• Activity:
Set down the entries again word for word, without any of the images.

• Task inputs:

__________________________________________________

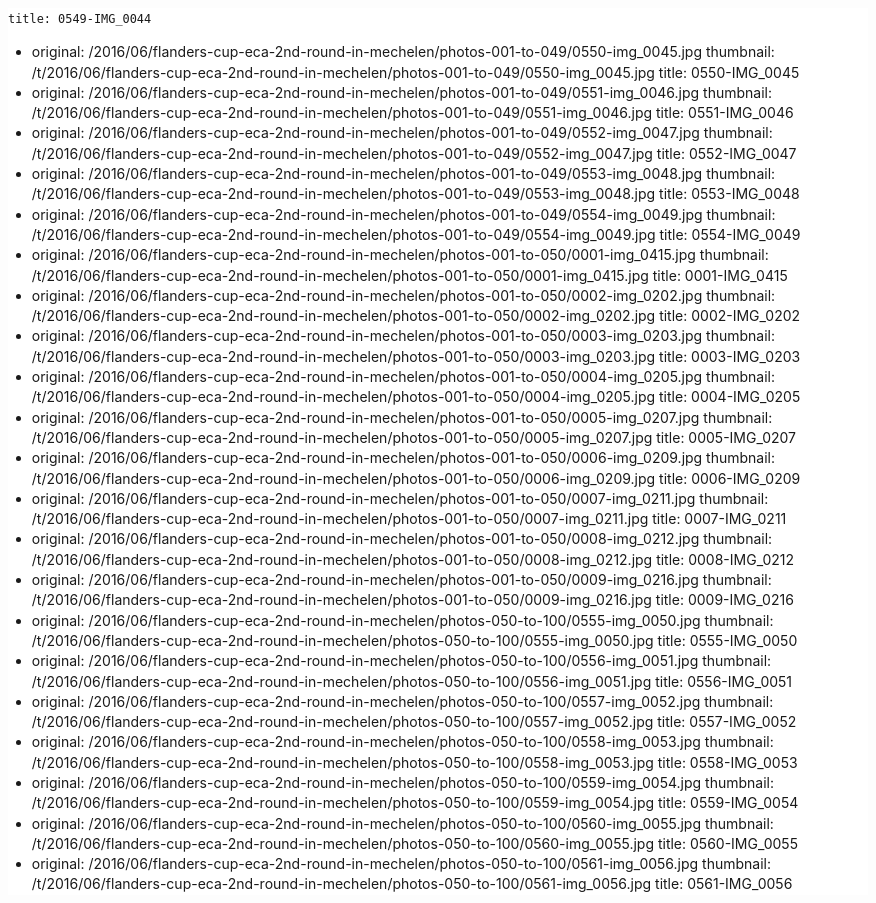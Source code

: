     title: 0549-IMG_0044
  - original: /2016/06/flanders-cup-eca-2nd-round-in-mechelen/photos-001-to-049/0550-img_0045.jpg
    thumbnail: /t/2016/06/flanders-cup-eca-2nd-round-in-mechelen/photos-001-to-049/0550-img_0045.jpg
    title: 0550-IMG_0045
  - original: /2016/06/flanders-cup-eca-2nd-round-in-mechelen/photos-001-to-049/0551-img_0046.jpg
    thumbnail: /t/2016/06/flanders-cup-eca-2nd-round-in-mechelen/photos-001-to-049/0551-img_0046.jpg
    title: 0551-IMG_0046
  - original: /2016/06/flanders-cup-eca-2nd-round-in-mechelen/photos-001-to-049/0552-img_0047.jpg
    thumbnail: /t/2016/06/flanders-cup-eca-2nd-round-in-mechelen/photos-001-to-049/0552-img_0047.jpg
    title: 0552-IMG_0047
  - original: /2016/06/flanders-cup-eca-2nd-round-in-mechelen/photos-001-to-049/0553-img_0048.jpg
    thumbnail: /t/2016/06/flanders-cup-eca-2nd-round-in-mechelen/photos-001-to-049/0553-img_0048.jpg
    title: 0553-IMG_0048
  - original: /2016/06/flanders-cup-eca-2nd-round-in-mechelen/photos-001-to-049/0554-img_0049.jpg
    thumbnail: /t/2016/06/flanders-cup-eca-2nd-round-in-mechelen/photos-001-to-049/0554-img_0049.jpg
    title: 0554-IMG_0049
  - original: /2016/06/flanders-cup-eca-2nd-round-in-mechelen/photos-001-to-050/0001-img_0415.jpg
    thumbnail: /t/2016/06/flanders-cup-eca-2nd-round-in-mechelen/photos-001-to-050/0001-img_0415.jpg
    title: 0001-IMG_0415
  - original: /2016/06/flanders-cup-eca-2nd-round-in-mechelen/photos-001-to-050/0002-img_0202.jpg
    thumbnail: /t/2016/06/flanders-cup-eca-2nd-round-in-mechelen/photos-001-to-050/0002-img_0202.jpg
    title: 0002-IMG_0202
  - original: /2016/06/flanders-cup-eca-2nd-round-in-mechelen/photos-001-to-050/0003-img_0203.jpg
    thumbnail: /t/2016/06/flanders-cup-eca-2nd-round-in-mechelen/photos-001-to-050/0003-img_0203.jpg
    title: 0003-IMG_0203
  - original: /2016/06/flanders-cup-eca-2nd-round-in-mechelen/photos-001-to-050/0004-img_0205.jpg
    thumbnail: /t/2016/06/flanders-cup-eca-2nd-round-in-mechelen/photos-001-to-050/0004-img_0205.jpg
    title: 0004-IMG_0205
  - original: /2016/06/flanders-cup-eca-2nd-round-in-mechelen/photos-001-to-050/0005-img_0207.jpg
    thumbnail: /t/2016/06/flanders-cup-eca-2nd-round-in-mechelen/photos-001-to-050/0005-img_0207.jpg
    title: 0005-IMG_0207
  - original: /2016/06/flanders-cup-eca-2nd-round-in-mechelen/photos-001-to-050/0006-img_0209.jpg
    thumbnail: /t/2016/06/flanders-cup-eca-2nd-round-in-mechelen/photos-001-to-050/0006-img_0209.jpg
    title: 0006-IMG_0209
  - original: /2016/06/flanders-cup-eca-2nd-round-in-mechelen/photos-001-to-050/0007-img_0211.jpg
    thumbnail: /t/2016/06/flanders-cup-eca-2nd-round-in-mechelen/photos-001-to-050/0007-img_0211.jpg
    title: 0007-IMG_0211
  - original: /2016/06/flanders-cup-eca-2nd-round-in-mechelen/photos-001-to-050/0008-img_0212.jpg
    thumbnail: /t/2016/06/flanders-cup-eca-2nd-round-in-mechelen/photos-001-to-050/0008-img_0212.jpg
    title: 0008-IMG_0212
  - original: /2016/06/flanders-cup-eca-2nd-round-in-mechelen/photos-001-to-050/0009-img_0216.jpg
    thumbnail: /t/2016/06/flanders-cup-eca-2nd-round-in-mechelen/photos-001-to-050/0009-img_0216.jpg
    title: 0009-IMG_0216
  - original: /2016/06/flanders-cup-eca-2nd-round-in-mechelen/photos-050-to-100/0555-img_0050.jpg
    thumbnail: /t/2016/06/flanders-cup-eca-2nd-round-in-mechelen/photos-050-to-100/0555-img_0050.jpg
    title: 0555-IMG_0050
  - original: /2016/06/flanders-cup-eca-2nd-round-in-mechelen/photos-050-to-100/0556-img_0051.jpg
    thumbnail: /t/2016/06/flanders-cup-eca-2nd-round-in-mechelen/photos-050-to-100/0556-img_0051.jpg
    title: 0556-IMG_0051
  - original: /2016/06/flanders-cup-eca-2nd-round-in-mechelen/photos-050-to-100/0557-img_0052.jpg
    thumbnail: /t/2016/06/flanders-cup-eca-2nd-round-in-mechelen/photos-050-to-100/0557-img_0052.jpg
    title: 0557-IMG_0052
  - original: /2016/06/flanders-cup-eca-2nd-round-in-mechelen/photos-050-to-100/0558-img_0053.jpg
    thumbnail: /t/2016/06/flanders-cup-eca-2nd-round-in-mechelen/photos-050-to-100/0558-img_0053.jpg
    title: 0558-IMG_0053
  - original: /2016/06/flanders-cup-eca-2nd-round-in-mechelen/photos-050-to-100/0559-img_0054.jpg
    thumbnail: /t/2016/06/flanders-cup-eca-2nd-round-in-mechelen/photos-050-to-100/0559-img_0054.jpg
    title: 0559-IMG_0054
  - original: /2016/06/flanders-cup-eca-2nd-round-in-mechelen/photos-050-to-100/0560-img_0055.jpg
    thumbnail: /t/2016/06/flanders-cup-eca-2nd-round-in-mechelen/photos-050-to-100/0560-img_0055.jpg
    title: 0560-IMG_0055
  - original: /2016/06/flanders-cup-eca-2nd-round-in-mechelen/photos-050-to-100/0561-img_0056.jpg
    thumbnail: /t/2016/06/flanders-cup-eca-2nd-round-in-mechelen/photos-050-to-100/0561-img_0056.jpg
    title: 0561-IMG_0056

__________________________________________________

• Result of this task:
Source code

:     title: 0549-IMG_0044
  - original: /2016/06/flanders-cup-eca-2nd-round-in-mechelen/photos-001-to-049/0550-img_0045.jpg
    thumbnail: /t/2016/06/flanders-cup-eca-2nd-round-in-mechelen/photos-001-to-049/0550-img_0045.jpg
    title: 0550-IMG_0045
  - original: /2016/06/flanders-cup-eca-2nd-round-in-mechelen/photos-001-to-049/0551-img_0046.jpg
    thumbnail: /t/2016/06/flanders-cup-eca-2nd-round-in-mechelen/photos-001-to-049/0551-img_0046.jpg
    title: 0551-IMG_0046
  - original: /2016/06/flanders-cup-eca-2nd-round-in-mechelen/photos-001-to-049/0552-img_0047.jpg
    thumbnail: /t/2016/06/flanders-cup-eca-2nd-round-in-mechelen/photos-001-to-049/0552-img_0047.jpg
    title: 0552-IMG_0047
  - original: /2016/06/flanders-cup-eca-2nd-round-in-mechelen/photos-001-to-049/0553-img_0048.jpg
    thumbnail: /t/2016/06/flanders-cup-eca-2nd-round-in-mechelen/photos-001-to-049/0553-img_0048.jpg
    title: 0553-IMG_0048
  - original: /2016/06/flanders-cup-eca-2nd-round-in-mechelen/photos-001-to-049/0554-img_0049.jpg
    thumbnail: /t/2016/06/flanders-cup-eca-2nd-round-in-mechelen/photos-001-to-049/0554-img_0049.jpg
    title: 0554-IMG_0049
  - original: /2016/06/flanders-cup-eca-2nd-round-in-mechelen/photos-001-to-050/0001-img_0415.jpg
    thumbnail: /t/2016/06/flanders-cup-eca-2nd-round-in-mechelen/photos-001-to-050/0001-img_0415.jpg
    title: 0001-IMG_0415
  - original: /2016/06/flanders-cup-eca-2nd-round-in-mechelen/photos-001-to-050/0002-img_0202.jpg
    thumbnail: /t/2016/06/flanders-cup-eca-2nd-round-in-mechelen/photos-001-to-050/0002-img_0202.jpg
    title: 0002-IMG_0202
  - original: /2016/06/flanders-cup-eca-2nd-round-in-mechelen/photos-001-to-050/0003-img_0203.jpg
    thumbnail: /t/2016/06/flanders-cup-eca-2nd-round-in-mechelen/photos-001-to-050/0003-img_0203.jpg
    title: 0003-IMG_0203
  - original: /2016/06/flanders-cup-eca-2nd-round-in-mechelen/photos-001-to-050/0004-img_0205.jpg
    thumbnail: /t/2016/06/flanders-cup-eca-2nd-round-in-mechelen/photos-001-to-050/0004-img_0205.jpg
    title: 0004-IMG_0205
  - original: /2016/06/flanders-cup-eca-2nd-round-in-mechelen/photos-001-to-050/0005-img_0207.jpg
    thumbnail: /t/2016/06/flanders-cup-eca-2nd-round-in-mechelen/photos-001-to-050/0005-img_0207.jpg
    title: 0005-IMG_0207
  - original: /2016/06/flanders-cup-eca-2nd-round-in-mechelen/photos-001-to-050/0006-img_0209.jpg
    thumbnail: /t/2016/06/flanders-cup-eca-2nd-round-in-mechelen/photos-001-to-050/0006-img_0209.jpg
    title: 0006-IMG_0209
  - original: /2016/06/flanders-cup-eca-2nd-round-in-mechelen/photos-001-to-050/0007-img_0211.jpg
    thumbnail: /t/2016/06/flanders-cup-eca-2nd-round-in-mechelen/photos-001-to-050/0007-img_0211.jpg
    title: 0007-IMG_0211
  - original: /2016/06/flanders-cup-eca-2nd-round-in-mechelen/photos-001-to-050/0008-img_0212.jpg
    thumbnail: /t/2016/06/flanders-cup-eca-2nd-round-in-mechelen/photos-001-to-050/0008-img_0212.jpg
    title: 0008-IMG_0212
  - original: /2016/06/flanders-cup-eca-2nd-round-in-mechelen/photos-001-to-050/0009-img_0216.jpg
    thumbnail: /t/2016/06/flanders-cup-eca-2nd-round-in-mechelen/photos-001-to-050/0009-img_0216.jpg
    title: 0009-IMG_0216
  - original: /2016/06/flanders-cup-eca-2nd-round-in-mechelen/photos-050-to-100/0555-img_0050.jpg
    thumbnail: /t/2016/06/flanders-cup-eca-2nd-round-in-mechelen/photos-050-to-100/0555-img_0050.jpg
    title: 0555-IMG_0050
  - original: /2016/06/flanders-cup-eca-2nd-round-in-mechelen/photos-050-to-100/0556-img_0051.jpg
    thumbnail: /t/2016/06/flanders-cup-eca-2nd-round-in-mechelen/photos-050-to-100/0556-img_0051.jpg
    title: 0556-IMG_0051
  - original: /2016/06/flanders-cup-eca-2nd-round-in-mechelen/photos-050-to-100/0557-img_0052.jpg
    thumbnail: /t/2016/06/flanders-cup-eca-2nd-round-in-mechelen/photos-050-to-100/0557-img_0052.jpg
    title: 0557-IMG_0052
  - original: /2016/06/flanders-cup-eca-2nd-round-in-mechelen/photos-050-to-100/0558-img_0053.jpg
    thumbnail: /t/2016/06/flanders-cup-eca-2nd-round-in-mechelen/photos-050-to-100/0558-img_0053.jpg
    title: 0558-IMG_0053
  - original: /2016/06/flanders-cup-eca-2nd-round-in-mechelen/photos-050-to-100/0559-img_0054.jpg
    thumbnail: /t/2016/06/flanders-cup-eca-2nd-round-in-mechelen/photos-050-to-100/0559-img_0054.jpg
    title: 0559-IMG_0054
  - original: /2016/06/flanders-cup-eca-2nd-round-in-mechelen/photos-050-to-100/0560-img_0055.jpg
    thumbnail: /t/2016/06/flanders-cup-eca-2nd-round-in-mechelen/photos-050-to-100/0560-img_0055.jpg
    title: 0560-IMG_0055
  - original: /2016/06/flanders-cup-eca-2nd-round-in-mechelen/photos-050-to-100/0561-img_0056.jpg
    thumbnail: /t/2016/06/flanders-cup-eca-2nd-round-in-mechelen/photos-050-to-100/0561-img_0056.jpg
    title: 0561-IMG_0056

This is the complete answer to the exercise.